Zion really wanted to open his own business. He loved watching shows on TV about people who invented great things and helped other people love their inventions, too. He tried to learn about how people started their own businesses and how they got their great ideas, but a lot of it was too hard for him to understand yet. His mom suggested that he look around the community for a business leader who might be able to help him understand, so that he could start his own business one day.
One day, he and his mom were out getting ice cream, and the shop owner, Mr. Warner, was the one serving them. Zion's mom asked if he had a few minutes to talk, and Mr. Warner sat down with them.
"Mr. Warner, Zion really wants to open his own business one day. Do you think you could help him understand how to run a business?" Zion's mom asked.
"I can try," replied Mr. Warner, "but a lot of it is hard to understand. There is a lot of math, and plenty of things you just have to learn through trial and error.."
"A lot of math?" asked Zion. "Why do you need to know math to run a business?"
"Where do I even start? Well, when you own a business, you need to think about money flow. You have to know how much it costs to make or buy your items for the store, how much money you have to pay for your office space, and how much money you have to pay your workers. There are other costs, too, but we can just start with those. Each month, you have to make sure that you make enough money to cover those costs."

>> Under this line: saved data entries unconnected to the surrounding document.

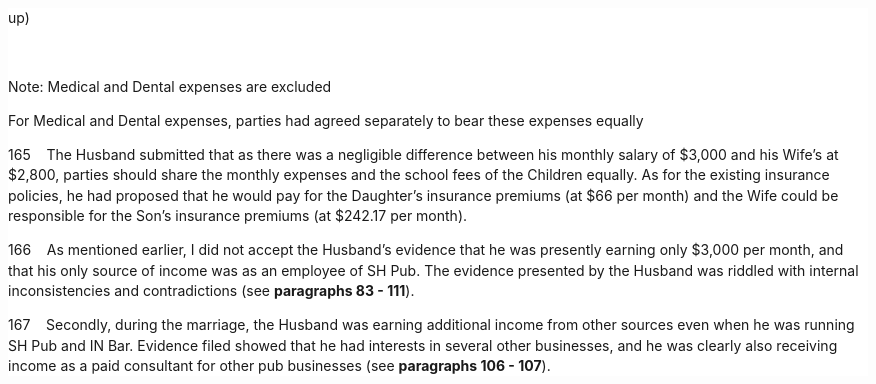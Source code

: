 up)</p></td></tr><tr><td align="left" class="r" rowspan="1" valign="top"><p align="justify" class="Table-Para-1">&nbsp;</p></td><td align="left" class="r" rowspan="1" valign="top"><p align="justify" class="Table-Para-1">Note: Medical and Dental expenses are excluded</p></td><td align="left" class="" rowspan="1" valign="top"><p align="justify" class="Table-Para-1">For Medical and Dental expenses, parties had agreed separately to bear these expenses equally</p></td></tr></tbody></table>

  
  

165    The Husband submitted that as there was a negligible difference between his monthly salary of $3,000 and his Wife’s at $2,800, parties should share the monthly expenses and the school fees of the Children equally. As for the existing insurance policies, he had proposed that he would pay for the Daughter’s insurance premiums (at $66 per month) and the Wife could be responsible for the Son’s insurance premiums (at $242.17 per month).

166    As mentioned earlier, I did not accept the Husband’s evidence that he was presently earning only $3,000 per month, and that his only source of income was as an employee of SH Pub. The evidence presented by the Husband was riddled with internal inconsistencies and contradictions (see **paragraphs 83 - 111**).

167    Secondly, during the marriage, the Husband was earning additional income from other sources even when he was running SH Pub and IN Bar. Evidence filed showed that he had interests in several other businesses, and he was clearly also receiving income as a paid consultant for other pub businesses (see **paragraphs 106 - 107**).

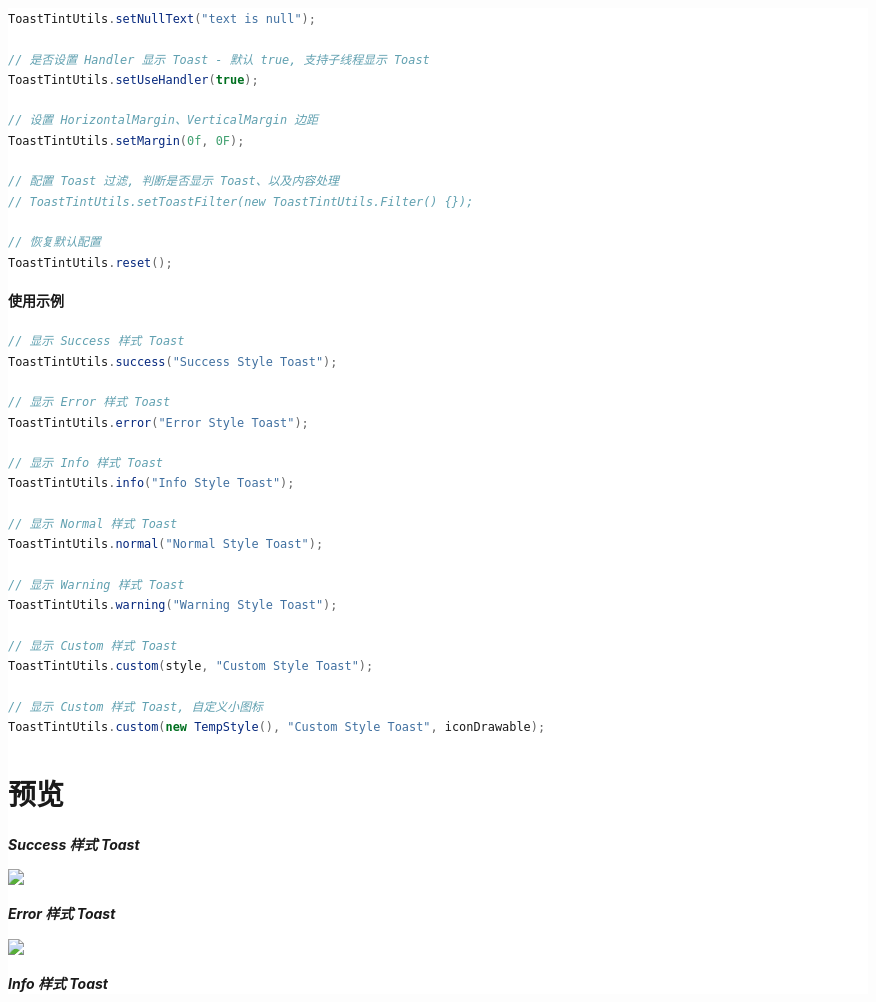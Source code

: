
 ```java
ToastTintUtils.setNullText("text is null");

// 是否设置 Handler 显示 Toast - 默认 true, 支持子线程显示 Toast
ToastTintUtils.setUseHandler(true);

// 设置 HorizontalMargin、VerticalMargin 边距
ToastTintUtils.setMargin(0f, 0F);

// 配置 Toast 过滤, 判断是否显示 Toast、以及内容处理
// ToastTintUtils.setToastFilter(new ToastTintUtils.Filter() {});

// 恢复默认配置
ToastTintUtils.reset();
```


#### 使用示例
```java
// 显示 Success 样式 Toast
ToastTintUtils.success("Success Style Toast");

// 显示 Error 样式 Toast
ToastTintUtils.error("Error Style Toast");

// 显示 Info 样式 Toast
ToastTintUtils.info("Info Style Toast");

// 显示 Normal 样式 Toast
ToastTintUtils.normal("Normal Style Toast");

// 显示 Warning 样式 Toast
ToastTintUtils.warning("Warning Style Toast");

// 显示 Custom 样式 Toast
ToastTintUtils.custom(style, "Custom Style Toast");

// 显示 Custom 样式 Toast, 自定义小图标
ToastTintUtils.custom(new TempStyle(), "Custom Style Toast", iconDrawable);
```

# 预览

***Success 样式 Toast***

![](https://github.com/afkT/DevUtils/blob/master/lib/DevApp/utils_readme/toast/toast_tint/success.png)

***Error 样式 Toast***

![](https://github.com/afkT/DevUtils/blob/master/lib/DevApp/utils_readme/toast/toast_tint/error.png)

***Info 样式 Toast***
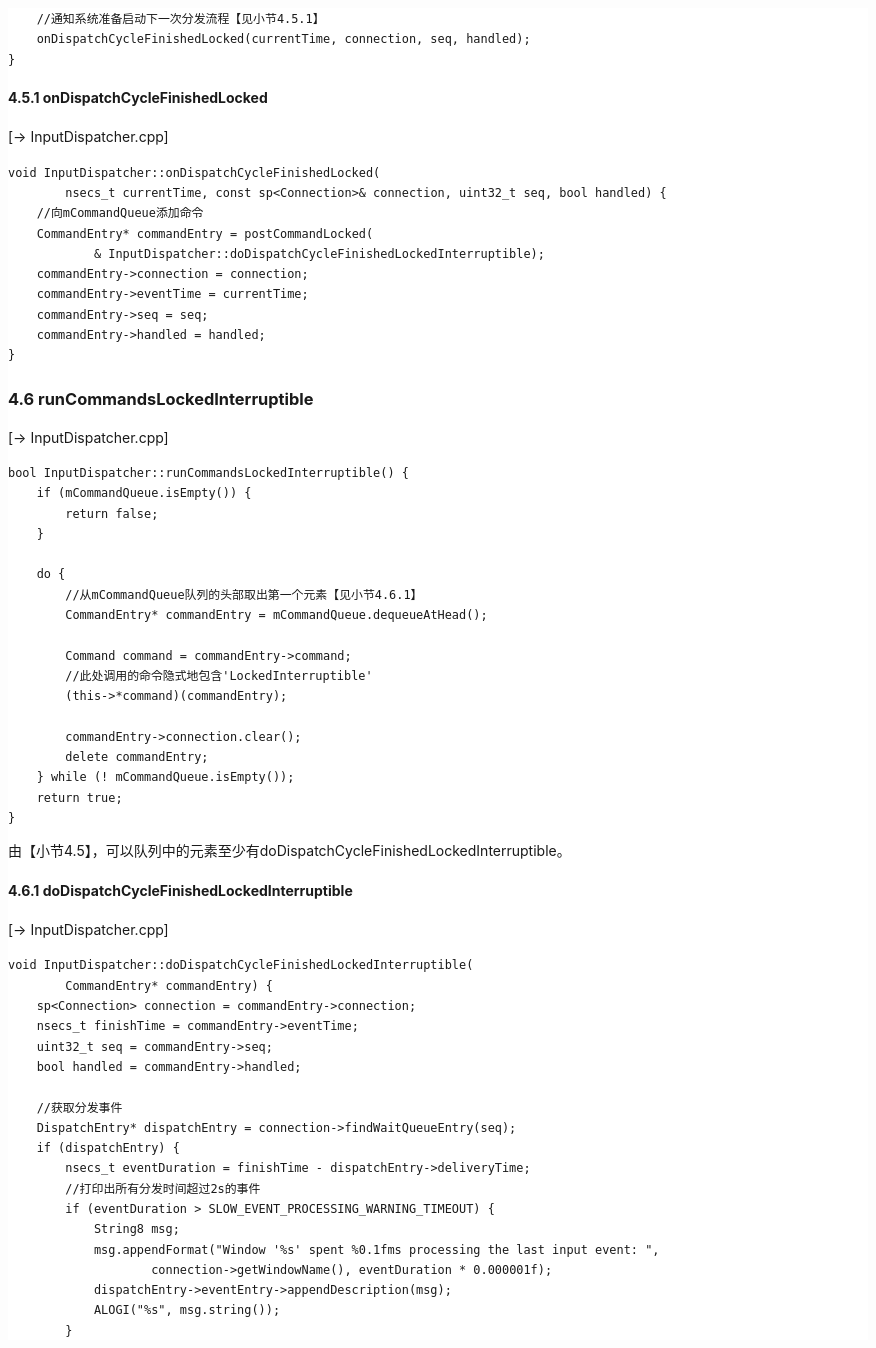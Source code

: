         //通知系统准备启动下一次分发流程【见小节4.5.1】
        onDispatchCycleFinishedLocked(currentTime, connection, seq, handled);
    }
    
#### 4.5.1 onDispatchCycleFinishedLocked
[-> InputDispatcher.cpp]

    void InputDispatcher::onDispatchCycleFinishedLocked(
            nsecs_t currentTime, const sp<Connection>& connection, uint32_t seq, bool handled) {
        //向mCommandQueue添加命令
        CommandEntry* commandEntry = postCommandLocked(
                & InputDispatcher::doDispatchCycleFinishedLockedInterruptible);
        commandEntry->connection = connection;
        commandEntry->eventTime = currentTime;
        commandEntry->seq = seq;
        commandEntry->handled = handled;
    }

### 4.6 runCommandsLockedInterruptible
[-> InputDispatcher.cpp]

    bool InputDispatcher::runCommandsLockedInterruptible() {
        if (mCommandQueue.isEmpty()) {
            return false;
        }

        do {
            //从mCommandQueue队列的头部取出第一个元素【见小节4.6.1】
            CommandEntry* commandEntry = mCommandQueue.dequeueAtHead();

            Command command = commandEntry->command;
            //此处调用的命令隐式地包含'LockedInterruptible' 
            (this->*command)(commandEntry); 

            commandEntry->connection.clear();
            delete commandEntry;
        } while (! mCommandQueue.isEmpty());
        return true;
    }

由【小节4.5】，可以队列中的元素至少有doDispatchCycleFinishedLockedInterruptible。

#### 4.6.1 doDispatchCycleFinishedLockedInterruptible
[-> InputDispatcher.cpp]

    void InputDispatcher::doDispatchCycleFinishedLockedInterruptible(
            CommandEntry* commandEntry) {
        sp<Connection> connection = commandEntry->connection;
        nsecs_t finishTime = commandEntry->eventTime;
        uint32_t seq = commandEntry->seq;
        bool handled = commandEntry->handled;

        //获取分发事件
        DispatchEntry* dispatchEntry = connection->findWaitQueueEntry(seq);
        if (dispatchEntry) {
            nsecs_t eventDuration = finishTime - dispatchEntry->deliveryTime;
            //打印出所有分发时间超过2s的事件
            if (eventDuration > SLOW_EVENT_PROCESSING_WARNING_TIMEOUT) {
                String8 msg;
                msg.appendFormat("Window '%s' spent %0.1fms processing the last input event: ",
                        connection->getWindowName(), eventDuration * 0.000001f);
                dispatchEntry->eventEntry->appendDescription(msg);
                ALOGI("%s", msg.string());
            }
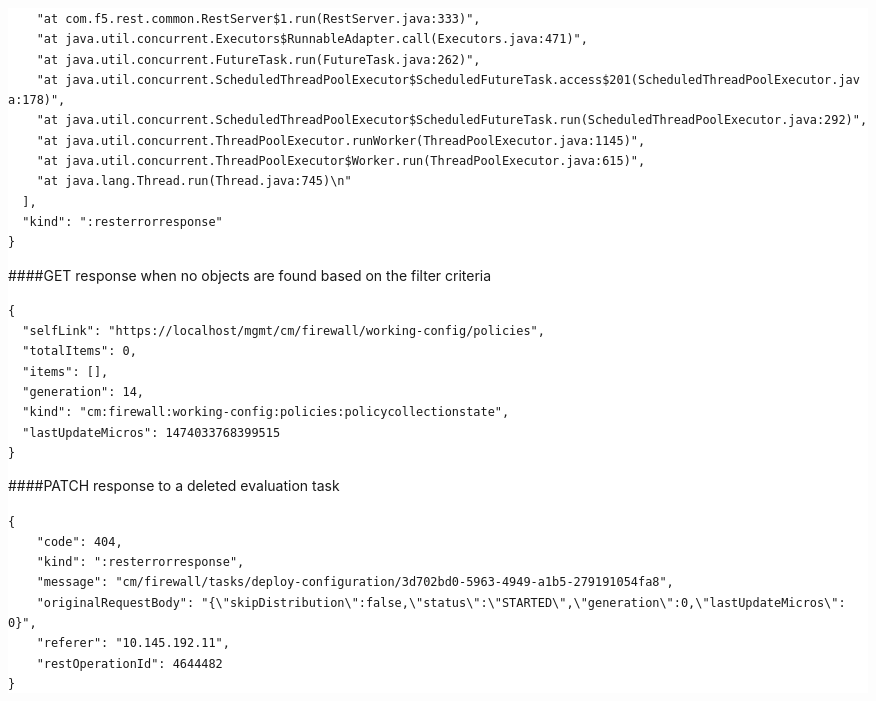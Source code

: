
 ```
    "at com.f5.rest.common.RestServer$1.run(RestServer.java:333)",
    "at java.util.concurrent.Executors$RunnableAdapter.call(Executors.java:471)",
    "at java.util.concurrent.FutureTask.run(FutureTask.java:262)",
    "at java.util.concurrent.ScheduledThreadPoolExecutor$ScheduledFutureTask.access$201(ScheduledThreadPoolExecutor.java:178)",
    "at java.util.concurrent.ScheduledThreadPoolExecutor$ScheduledFutureTask.run(ScheduledThreadPoolExecutor.java:292)",
    "at java.util.concurrent.ThreadPoolExecutor.runWorker(ThreadPoolExecutor.java:1145)",
    "at java.util.concurrent.ThreadPoolExecutor$Worker.run(ThreadPoolExecutor.java:615)",
    "at java.lang.Thread.run(Thread.java:745)\n"
  ],
  "kind": ":resterrorresponse"
}
```
####GET response when no objects are found based on the filter criteria
```
{
  "selfLink": "https://localhost/mgmt/cm/firewall/working-config/policies",
  "totalItems": 0,
  "items": [],
  "generation": 14,
  "kind": "cm:firewall:working-config:policies:policycollectionstate",
  "lastUpdateMicros": 1474033768399515
}
```
####PATCH response to a deleted evaluation task
```
{
    "code": 404,
    "kind": ":resterrorresponse",
    "message": "cm/firewall/tasks/deploy-configuration/3d702bd0-5963-4949-a1b5-279191054fa8",
    "originalRequestBody": "{\"skipDistribution\":false,\"status\":\"STARTED\",\"generation\":0,\"lastUpdateMicros\":0}",
    "referer": "10.145.192.11",
    "restOperationId": 4644482
}
```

"I know that when you sell the ice cream that is how you get the money back from buying the ice cream, but where do you get money for the other things?" Zion asked.
"We actually have to sell the ice cream for more money than we bought the ingredients for. This is one time when math comes in. I have to total up how much I spent on all of the ingredients. Then I have to figure out how many servings of ice cream those ingredients will make. Next I have to divide the cost by the servings, and add in extra to pay for the building and for my workers' paychecks," Mr. Warner responded. "But I also have to make sure that it's not too expensive, and that it tastes delicious, otherwise no one will want to come to my shop. When I make really good ice cream that brings in a lot of customers, then I know I'm running my business the right way. If I don't make good ice cream, then I don't make any money. That would be awful, because I have to be able to pay all of the wonderful people who work here!"
It was time for them to go, but Zion was very thankful for Mr. Warner's explanation. "Thank you, Mr. Warner. There's a lot for me to learn!"
"Anytime, Zion. You're welcome to come back and ask more questions. I'm happy to help a future business leader!"